When she cheated, the property question
I had the meeting in a coffee shop on a side street, because the lawyer's office felt like overkill for a free first conversation. I had brought notes. Two pages of them, neat handwriting, dates and amounts and a section at the bottom titled "her behaviour" with three subheadings. I slid the pages across. The lawyer read for maybe forty seconds, then turned to the second page, then back to the first, and said, "you are a careful person, this is helpful, but I need to tell you the affair is irrelevant to the property settlement". I felt a small piece of my plan collapse on the table. He saw it. He said, "I know. Most men I sit with bring a version of this list".
Australian family law is, by international standards, almost aggressively no-fault. Since 1975, the only ground for divorce has been irretrievable breakdown, evidenced by twelve months separation. And, more importantly for settlement purposes, infidelity is not a property factor in the vast majority of cases. Whatever she did, with whoever, while you were married, does not, on its own, change the percentages.
This piece is for the man holding the list. The one who cannot believe the betrayal does not buy him an extra ten percent. It is also for the man one step further along, who has heard the law, accepted it intellectually, and is still trying to find the angle. There usually is not one. Here is what is, and what is not, true.
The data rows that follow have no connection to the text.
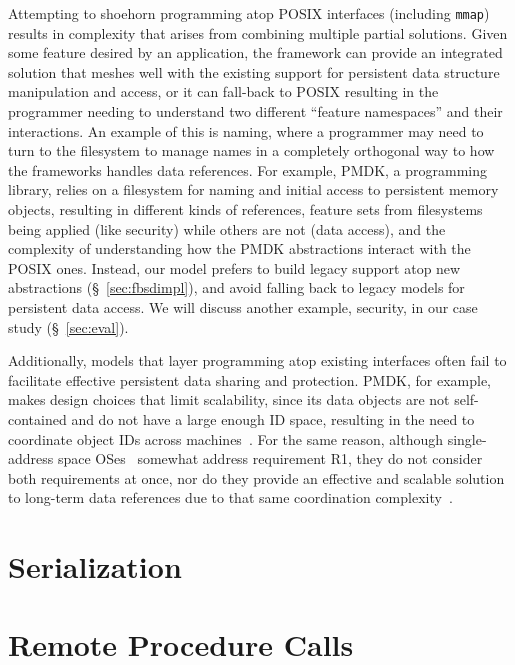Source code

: {    Attempting to shoehorn \NVM programming atop POSIX interfaces (including \texttt{mmap}) results in
    complexity that arises from combining multiple partial solutions. Given some feature desired by an
    application, the \NVM framework can provide an integrated solution that meshes
    well with the existing support for persistent data structure manipulation and access, or it can
    fall-back to POSIX resulting in the programmer needing to understand two different ``feature
    namespaces'' and their interactions. An example of this is naming, where a programmer may need
    to turn to the filesystem to manage names in a completely orthogonal way to how the \NVM frameworks handles
    data references. For example, PMDK, a \NVM programming library, relies on a filesystem for naming and initial access to
    persistent memory objects, resulting in different kinds of references, feature sets from filesystems
    being applied (like security) while others are not (data access), and the complexity of
    understanding how the PMDK abstractions interact with the POSIX ones. Instead, our model prefers to
    build legacy support atop new abstractions (\S~\ref{sec:fbsdimpl}), and avoid falling back to legacy
    models for persistent data access. We will discuss another example,
    security, in our case study (\S~\ref{sec:eval}).


    Additionally, models that layer \NVM programming atop existing interfaces often fail to facilitate effective persistent data sharing and
    protection.  PMDK, for example, makes design choices that limit
    scalability, since its
    data objects are not self-contained and do not have a large enough ID space, resulting
    in the need to coordinate object IDs across machines~\cite{bittman:plos19}. For the same reason,
    although single-address space OSes~\cite{chase:tocs94} somewhat address requirement R1, they do
    not consider both requirements at once, nor do they provide an effective and scalable solution to
    long-term data references due to that same coordination complexity~\cite{bittman:hotstorage19}.


}




\section{Serialization}

\section{Remote Procedure Calls}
The general rule: infidelity is not a property factor
The Family Law Act sets out what the court must consider when dividing property. The list includes financial and non-financial contributions during the relationship, future needs (income disparity, age, health, care of children), and what is just and equitable. Conduct, in the moral sense, is not on that list.
The court will not award you a larger share because she had an affair. The court will not punish her for the breakdown of the marriage by giving her less. The cause of the marriage ending, in itself, is not legally relevant.
This is hard to accept. It feels wrong. The intuition that bad behaviour should have consequences is very deep, and it does not switch off because a piece of legislation says so. But the legislative choice was deliberate. Fault-based divorce, before 1975, was a moral war zone, with each party trying to prove the other was the worse person to extract a better outcome. The system was bitter, slow, expensive, and produced outcomes that often had nothing to do with what was fair financially. The Whitlam reforms removed fault from the equation precisely to depoliticise the breakdown itself.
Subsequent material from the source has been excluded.